**ACTIVITY**
When you write out the listing, keep every character and omit the pictures.
[RECORDS SHOWN]
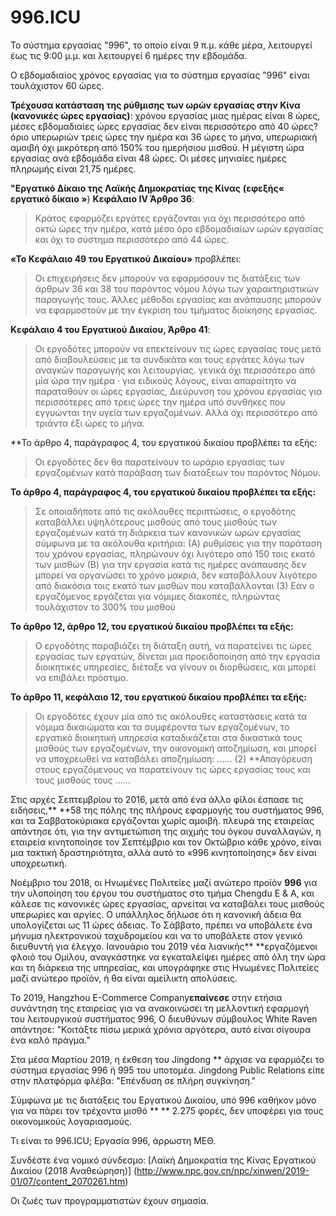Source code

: 996.ICU
===

Το σύστημα εργασίας "996", το οποίο είναι 9 π.μ. κάθε μέρα, λειτουργεί έως τις 9:00 μ.μ. και λειτουργεί 6 ημέρες την εβδομάδα.

Ο εβδομαδιαίος χρόνος εργασίας για το σύστημα εργασίας "996" είναι τουλάχιστον 60 ώρες.

**Τρέχουσα κατάσταση της ρύθμισης των ωρών εργασίας στην Κίνα (κανονικές ώρες εργασίας)**:
χρόνου εργασίας μιας ημέρας είναι 8 ώρες, μέσες εβδομαδιαίες ώρες εργασίας δεν είναι περισσότερο από 40 ώρες? όριο υπερωριών τρεις ώρες την ημέρα και 36 ώρες το μήνα, υπερωριακή αμοιβή όχι μικρότερη από 150% του ημερήσιου μισθού. Η μέγιστη ώρα εργασίας ανά εβδομάδα είναι 48 ώρες. Οι μέσες μηνιαίες ημέρες πληρωμής είναι 21,75 ημέρες.

**"Εργατικό Δίκαιο της Λαϊκής Δημοκρατίας της Κίνας** **(εφεξής« εργατικό δίκαιο »**) **Κεφάλαιο IV Άρθρο 36**:
> Κράτος εφαρμόζει εργάτες εργάζονται για όχι περισσότερο από οκτώ ώρες την ημέρα, κατά μέσο όρο εβδομαδιαίων ωρών εργασίας και όχι το σύστημα περισσότερο από 44 ώρες.

**«Το Κεφάλαιο 49 του Εργατικού Δικαίου»** προβλέπει:
> Οι επιχειρήσεις δεν μπορούν να εφαρμόσουν τις διατάξεις των άρθρων 36 και 38 του παρόντος νόμου λόγω των χαρακτηριστικών παραγωγής τους.
> Άλλες μέθοδοι εργασίας και ανάπαυσης μπορούν να εφαρμοστούν με την έγκριση του τμήματος διοίκησης εργασίας.

**Κεφάλαιο 4 του Εργατικού Δικαίου, Άρθρο 41**:
> Οι εργοδότες μπορούν να επεκτείνουν τις ώρες εργασίας τους μετά από διαβουλεύσεις με τα συνδικάτα και τους εργάτες λόγω των αναγκών παραγωγής και λειτουργίας.
> γενικά όχι περισσότερο από μία ώρα την ημέρα · για ειδικούς λόγους, είναι απαραίτητο να παραταθούν οι ώρες εργασίας,
> Διεύρυνση του χρόνου εργασίας για περισσότερες από τρεις ώρες την ημέρα υπό συνθήκες που εγγυώνται την υγεία των εργαζομένων.
> Αλλά όχι περισσότερο από τριάντα έξι ώρες το μήνα.

**Το άρθρο 4, παράγραφος 4, του εργατικού δικαίου προβλέπει τα εξής:
> Οι εργοδότες δεν θα παρατείνουν το ωράριο εργασίας των εργαζομένων κατά παράβαση των διατάξεων του παρόντος Νόμου.

**Το άρθρο 4, παράγραφος 4, του εργατικού δικαίου προβλέπει τα εξής:**
> Σε οποιαδήποτε από τις ακόλουθες περιπτώσεις, ο εργοδότης καταβάλλει υψηλότερους μισθούς από τους μισθούς των εργαζομένων κατά τη διάρκεια των κανονικών ωρών εργασίας σύμφωνα με τα ακόλουθα κριτήρια:
> (Α) ρυθμίσεις για την παράταση του χρόνου εργασίας, πληρώνουν όχι λιγότερο από 150 τοις εκατό των μισθών
> (Β) για την εργασία κατά τις ημέρες ανάπαυσης δεν μπορεί να οργανώσει το χρόνο μακριά, δεν καταβάλλουν λιγότερο από διακόσια τοις εκατό των μισθών που καταβάλλονται
> (3) Εάν ο εργαζόμενος εργάζεται για νόμιμες διακοπές, πληρώντας τουλάχιστον το 300% του μισθού

**Το άρθρο 12, άρθρο 12, του εργατικού δικαίου προβλέπει τα εξής:**
> Ο εργοδότης παραβιάζει τη διάταξη αυτή, να παρατείνει τις ώρες εργασίας των εργατών, δίνεται μια προειδοποίηση από την εργασία διοικητικές υπηρεσίες, διέταξε να γίνουν οι διορθώσεις, και μπορεί να επιβάλει πρόστιμο.

**Το άρθρο 11, κεφάλαιο 12, του εργατικού δικαίου προβλέπει τα εξής:**
> Οι εργοδότες έχουν μία από τις ακόλουθες καταστάσεις κατά τα νόμιμα δικαιώματα και τα συμφέροντα των εργαζομένων, το εργατικό διοικητική υπηρεσία καταδικάζεται στα δικαστικά τους μισθούς των εργαζομένων, την οικονομική αποζημίωση, και μπορεί να υποχρεωθεί να καταβάλει αποζημίωση:
> ......
> (2) **Απαγόρευση στους εργαζόμενους να παρατείνουν τις ώρες εργασίας τους και τους μισθούς τους
> ......

Στις αρχές Σεπτεμβρίου το 2016, μετά από ένα άλλο φίλοι έσπασε τις ειδήσεις,** **58 της πόλης της πλήρους εφαρμογής του συστήματος 996, και τα Σαββατοκύριακα εργάζονται χωρίς αμοιβή. πλευρά της εταιρείας απάντησε ότι, για την αντιμετώπιση της αιχμής του όγκου συναλλαγών, η εταιρεία κινητοποίησε τον Σεπτέμβριο και τον Οκτώβριο κάθε χρόνο, είναι μια τακτική δραστηριότητα, αλλά αυτό το «996 κινητοποίησης» δεν είναι υποχρεωτική.

Νοέμβριο του 2018, οι Ηνωμένες Πολιτείες μαζί ανώτερο προϊόν **996** για την υλοποίηση του έργου του συστήματος στο τμήμα Chengdu Ε & Α, και κάλεσε τις κανονικές ώρες εργασίας, αρνείται να καταβάλει τους μισθούς υπερωρίες και αργίες. Ο υπάλληλος δήλωσε ότι η κανονική άδεια θα υπολογίζεται ως 11 ώρες άδειας. Το Σάββατο, πρέπει να υποβάλετε ένα μήνυμα ηλεκτρονικού ταχυδρομείου και να το υποβάλετε στον γενικό διευθυντή για έλεγχο. Ιανουάριο του 2019 νέα λιανικής** **εργαζόμενοι φλοιό του Ομίλου, αναγκάστηκε να εγκαταλείψει ημέρες από όλη την ώρα και τη διάρκεια της υπηρεσίας, και υπογράφηκε στις Ηνωμένες Πολιτείες μαζί ανώτερο προϊόν, ή θα είναι αμείλικτη απολύσεις.

Το 2019, Hangzhou E-Commerce Company**επαίνεσε** στην ετήσια συνάντηση της εταιρείας για να ανακοινώσει τη μελλοντική εφαρμογή του λειτουργικού συστήματος 996,
Ο διευθύνων σύμβουλος White Raven απάντησε: "Κοιτάξτε πίσω μερικά χρόνια αργότερα, αυτό είναι σίγουρα ένα καλό πράγμα."

Στα μέσα Μαρτίου 2019, η έκθεση του Jingdong ** άρχισε να εφαρμόζει το σύστημα εργασίας 996 ή 995 του υποτομέα.
Jingdong Public Relations είπε στην πλατφόρμα φλέβα: "Επένδυση σε πλήρη συγκίνηση."

Σύμφωνα με τις διατάξεις του Εργατικού Δικαίου, υπό 996 καθήκον μόνο για να πάρει τον τρέχοντα μισθό ** ** 2.275 φορές, δεν υποφέρει για τους οικονομικούς λογαριασμούς.

Τι είναι το 996.ICU; Εργασία 996, άρρωστη ΜΕΘ.

Συνδέστε ένα νομικό σύνδεσμο: [Λαϊκή Δημοκρατία της Κίνας Εργατικού Δικαίου (2018 Αναθεώρηση)] (http://www.npc.gov.cn/npc/xinwen/2019-01/07/content_2070261.htm)

Οι ζωές των προγραμματιστών έχουν σημασία.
[/RECORDS SHOWN]
**RESULT**
Source code

: 996.ICU
===

Το σύστημα εργασίας "996", το οποίο είναι 9 π.μ. κάθε μέρα, λειτουργεί έως τις 9:00 μ.μ. και λειτουργεί 6 ημέρες την εβδομάδα.

Ο εβδομαδιαίος χρόνος εργασίας για το σύστημα εργασίας "996" είναι τουλάχιστον 60 ώρες.

**Τρέχουσα κατάσταση της ρύθμισης των ωρών εργασίας στην Κίνα (κανονικές ώρες εργασίας)**:
χρόνου εργασίας μιας ημέρας είναι 8 ώρες, μέσες εβδομαδιαίες ώρες εργασίας δεν είναι περισσότερο από 40 ώρες? όριο υπερωριών τρεις ώρες την ημέρα και 36 ώρες το μήνα, υπερωριακή αμοιβή όχι μικρότερη από 150% του ημερήσιου μισθού. Η μέγιστη ώρα εργασίας ανά εβδομάδα είναι 48 ώρες. Οι μέσες μηνιαίες ημέρες πληρωμής είναι 21,75 ημέρες.

**"Εργατικό Δίκαιο της Λαϊκής Δημοκρατίας της Κίνας** **(εφεξής« εργατικό δίκαιο »**) **Κεφάλαιο IV Άρθρο 36**:
> Κράτος εφαρμόζει εργάτες εργάζονται για όχι περισσότερο από οκτώ ώρες την ημέρα, κατά μέσο όρο εβδομαδιαίων ωρών εργασίας και όχι το σύστημα περισσότερο από 44 ώρες.

**«Το Κεφάλαιο 49 του Εργατικού Δικαίου»** προβλέπει:
> Οι επιχειρήσεις δεν μπορούν να εφαρμόσουν τις διατάξεις των άρθρων 36 και 38 του παρόντος νόμου λόγω των χαρακτηριστικών παραγωγής τους.
> Άλλες μέθοδοι εργασίας και ανάπαυσης μπορούν να εφαρμοστούν με την έγκριση του τμήματος διοίκησης εργασίας.

**Κεφάλαιο 4 του Εργατικού Δικαίου, Άρθρο 41**:
> Οι εργοδότες μπορούν να επεκτείνουν τις ώρες εργασίας τους μετά από διαβουλεύσεις με τα συνδικάτα και τους εργάτες λόγω των αναγκών παραγωγής και λειτουργίας.
> γενικά όχι περισσότερο από μία ώρα την ημέρα · για ειδικούς λόγους, είναι απαραίτητο να παραταθούν οι ώρες εργασίας,
> Διεύρυνση του χρόνου εργασίας για περισσότερες από τρεις ώρες την ημέρα υπό συνθήκες που εγγυώνται την υγεία των εργαζομένων.
> Αλλά όχι περισσότερο από τριάντα έξι ώρες το μήνα.

**Το άρθρο 4, παράγραφος 4, του εργατικού δικαίου προβλέπει τα εξής:
> Οι εργοδότες δεν θα παρατείνουν το ωράριο εργασίας των εργαζομένων κατά παράβαση των διατάξεων του παρόντος Νόμου.

**Το άρθρο 4, παράγραφος 4, του εργατικού δικαίου προβλέπει τα εξής:**
> Σε οποιαδήποτε από τις ακόλουθες περιπτώσεις, ο εργοδότης καταβάλλει υψηλότερους μισθούς από τους μισθούς των εργαζομένων κατά τη διάρκεια των κανονικών ωρών εργασίας σύμφωνα με τα ακόλουθα κριτήρια:
> (Α) ρυθμίσεις για την παράταση του χρόνου εργασίας, πληρώνουν όχι λιγότερο από 150 τοις εκατό των μισθών
> (Β) για την εργασία κατά τις ημέρες ανάπαυσης δεν μπορεί να οργανώσει το χρόνο μακριά, δεν καταβάλλουν λιγότερο από διακόσια τοις εκατό των μισθών που καταβάλλονται
> (3) Εάν ο εργαζόμενος εργάζεται για νόμιμες διακοπές, πληρώντας τουλάχιστον το 300% του μισθού

**Το άρθρο 12, άρθρο 12, του εργατικού δικαίου προβλέπει τα εξής:**
> Ο εργοδότης παραβιάζει τη διάταξη αυτή, να παρατείνει τις ώρες εργασίας των εργατών, δίνεται μια προειδοποίηση από την εργασία διοικητικές υπηρεσίες, διέταξε να γίνουν οι διορθώσεις, και μπορεί να επιβάλει πρόστιμο.

**Το άρθρο 11, κεφάλαιο 12, του εργατικού δικαίου προβλέπει τα εξής:**
> Οι εργοδότες έχουν μία από τις ακόλουθες καταστάσεις κατά τα νόμιμα δικαιώματα και τα συμφέροντα των εργαζομένων, το εργατικό διοικητική υπηρεσία καταδικάζεται στα δικαστικά τους μισθούς των εργαζομένων, την οικονομική αποζημίωση, και μπορεί να υποχρεωθεί να καταβάλει αποζημίωση:
> ......
> (2) **Απαγόρευση στους εργαζόμενους να παρατείνουν τις ώρες εργασίας τους και τους μισθούς τους
> ......

Στις αρχές Σεπτεμβρίου το 2016, μετά από ένα άλλο φίλοι έσπασε τις ειδήσεις,** **58 της πόλης της πλήρους εφαρμογής του συστήματος 996, και τα Σαββατοκύριακα εργάζονται χωρίς αμοιβή. πλευρά της εταιρείας απάντησε ότι, για την αντιμετώπιση της αιχμής του όγκου συναλλαγών, η εταιρεία κινητοποίησε τον Σεπτέμβριο και τον Οκτώβριο κάθε χρόνο, είναι μια τακτική δραστηριότητα, αλλά αυτό το «996 κινητοποίησης» δεν είναι υποχρεωτική.

Νοέμβριο του 2018, οι Ηνωμένες Πολιτείες μαζί ανώτερο προϊόν **996** για την υλοποίηση του έργου του συστήματος στο τμήμα Chengdu Ε & Α, και κάλεσε τις κανονικές ώρες εργασίας, αρνείται να καταβάλει τους μισθούς υπερωρίες και αργίες. Ο υπάλληλος δήλωσε ότι η κανονική άδεια θα υπολογίζεται ως 11 ώρες άδειας. Το Σάββατο, πρέπει να υποβάλετε ένα μήνυμα ηλεκτρονικού ταχυδρομείου και να το υποβάλετε στον γενικό διευθυντή για έλεγχο. Ιανουάριο του 2019 νέα λιανικής** **εργαζόμενοι φλοιό του Ομίλου, αναγκάστηκε να εγκαταλείψει ημέρες από όλη την ώρα και τη διάρκεια της υπηρεσίας, και υπογράφηκε στις Ηνωμένες Πολιτείες μαζί ανώτερο προϊόν, ή θα είναι αμείλικτη απολύσεις.

Το 2019, Hangzhou E-Commerce Company**επαίνεσε** στην ετήσια συνάντηση της εταιρείας για να ανακοινώσει τη μελλοντική εφαρμογή του λειτουργικού συστήματος 996,
Ο διευθύνων σύμβουλος White Raven απάντησε: "Κοιτάξτε πίσω μερικά χρόνια αργότερα, αυτό είναι σίγουρα ένα καλό πράγμα."

Στα μέσα Μαρτίου 2019, η έκθεση του Jingdong ** άρχισε να εφαρμόζει το σύστημα εργασίας 996 ή 995 του υποτομέα.
Jingdong Public Relations είπε στην πλατφόρμα φλέβα: "Επένδυση σε πλήρη συγκίνηση."

Σύμφωνα με τις διατάξεις του Εργατικού Δικαίου, υπό 996 καθήκον μόνο για να πάρει τον τρέχοντα μισθό ** ** 2.275 φορές, δεν υποφέρει για τους οικονομικούς λογαριασμούς.

Τι είναι το 996.ICU; Εργασία 996, άρρωστη ΜΕΘ.

Συνδέστε ένα νομικό σύνδεσμο: [Λαϊκή Δημοκρατία της Κίνας Εργατικού Δικαίου (2018 Αναθεώρηση)] (http://www.npc.gov.cn/npc/xinwen/2019-01/07/content_2070261.htm)

Οι ζωές των προγραμματιστών έχουν σημασία.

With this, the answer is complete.